Exercise: From top to bottom, print the listing word for word and skip any pictures it contains.

++++++

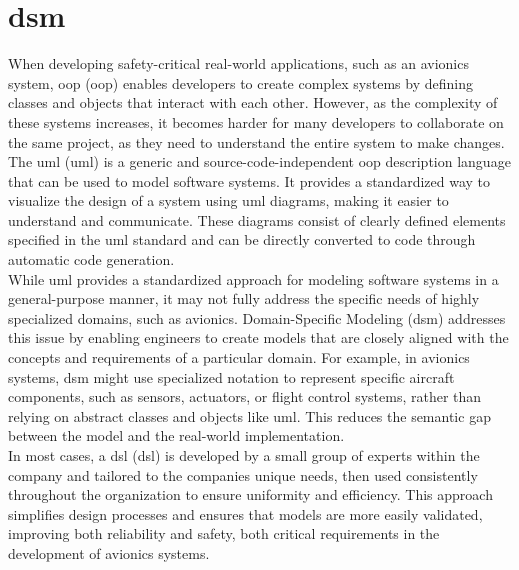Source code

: \section{\acrlong{dsm}}
\label{sec:domain_specific_modeling}
When developing safety-critical real-world applications, such as an avionics system, \acrlong{oop} (\acrshort{oop}) enables developers to create complex systems by defining classes and objects that interact with each other. However, as the complexity of these systems increases, it becomes harder for many developers to collaborate on the same project, as they need to understand the entire system to make changes.\\
The \acrlong{uml} (\acrshort{uml}) is a generic and source-code-independent \acrshort{oop} description language that can be used to model software systems. It provides a standardized way to visualize the design of a system using \acrshort{uml} diagrams, making it easier to understand and communicate. These diagrams consist of clearly defined elements specified in the \acrshort{uml} standard and can be directly converted to code through automatic code generation.\\
While \acrshort{uml} provides a standardized approach for modeling software systems in a general-purpose manner, it may not fully address the specific needs of highly specialized domains, such as avionics. Domain-Specific Modeling (\acrshort{dsm}) addresses this issue by enabling engineers to create models that are closely aligned with the concepts and requirements of a particular domain. For example, in avionics systems, \acrshort{dsm} might use specialized notation to represent specific aircraft components, such as sensors, actuators, or flight control systems, rather than relying on abstract classes and objects like \acrshort{uml}. This reduces the semantic gap between the model and the real-world implementation.\\
In most cases, a \acrlong{dsl} (\acrshort{dsl}) is developed by a small group of experts within the company and tailored to the companies unique needs, then used consistently throughout the organization to ensure uniformity and efficiency. This approach simplifies design processes and ensures that models are more easily validated, improving both reliability and safety, both critical requirements in the development of avionics systems.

++++++

Reply:
Source code

: \section{\acrlong{dsm}}
\label{sec:domain_specific_modeling}
When developing safety-critical real-world applications, such as an avionics system, \acrlong{oop} (\acrshort{oop}) enables developers to create complex systems by defining classes and objects that interact with each other. However, as the complexity of these systems increases, it becomes harder for many developers to collaborate on the same project, as they need to understand the entire system to make changes.\\
The \acrlong{uml} (\acrshort{uml}) is a generic and source-code-independent \acrshort{oop} description language that can be used to model software systems. It provides a standardized way to visualize the design of a system using \acrshort{uml} diagrams, making it easier to understand and communicate. These diagrams consist of clearly defined elements specified in the \acrshort{uml} standard and can be directly converted to code through automatic code generation.\\
While \acrshort{uml} provides a standardized approach for modeling software systems in a general-purpose manner, it may not fully address the specific needs of highly specialized domains, such as avionics. Domain-Specific Modeling (\acrshort{dsm}) addresses this issue by enabling engineers to create models that are closely aligned with the concepts and requirements of a particular domain. For example, in avionics systems, \acrshort{dsm} might use specialized notation to represent specific aircraft components, such as sensors, actuators, or flight control systems, rather than relying on abstract classes and objects like \acrshort{uml}. This reduces the semantic gap between the model and the real-world implementation.\\
In most cases, a \acrlong{dsl} (\acrshort{dsl}) is developed by a small group of experts within the company and tailored to the companies unique needs, then used consistently throughout the organization to ensure uniformity and efficiency. This approach simplifies design processes and ensures that models are more easily validated, improving both reliability and safety, both critical requirements in the development of avionics systems.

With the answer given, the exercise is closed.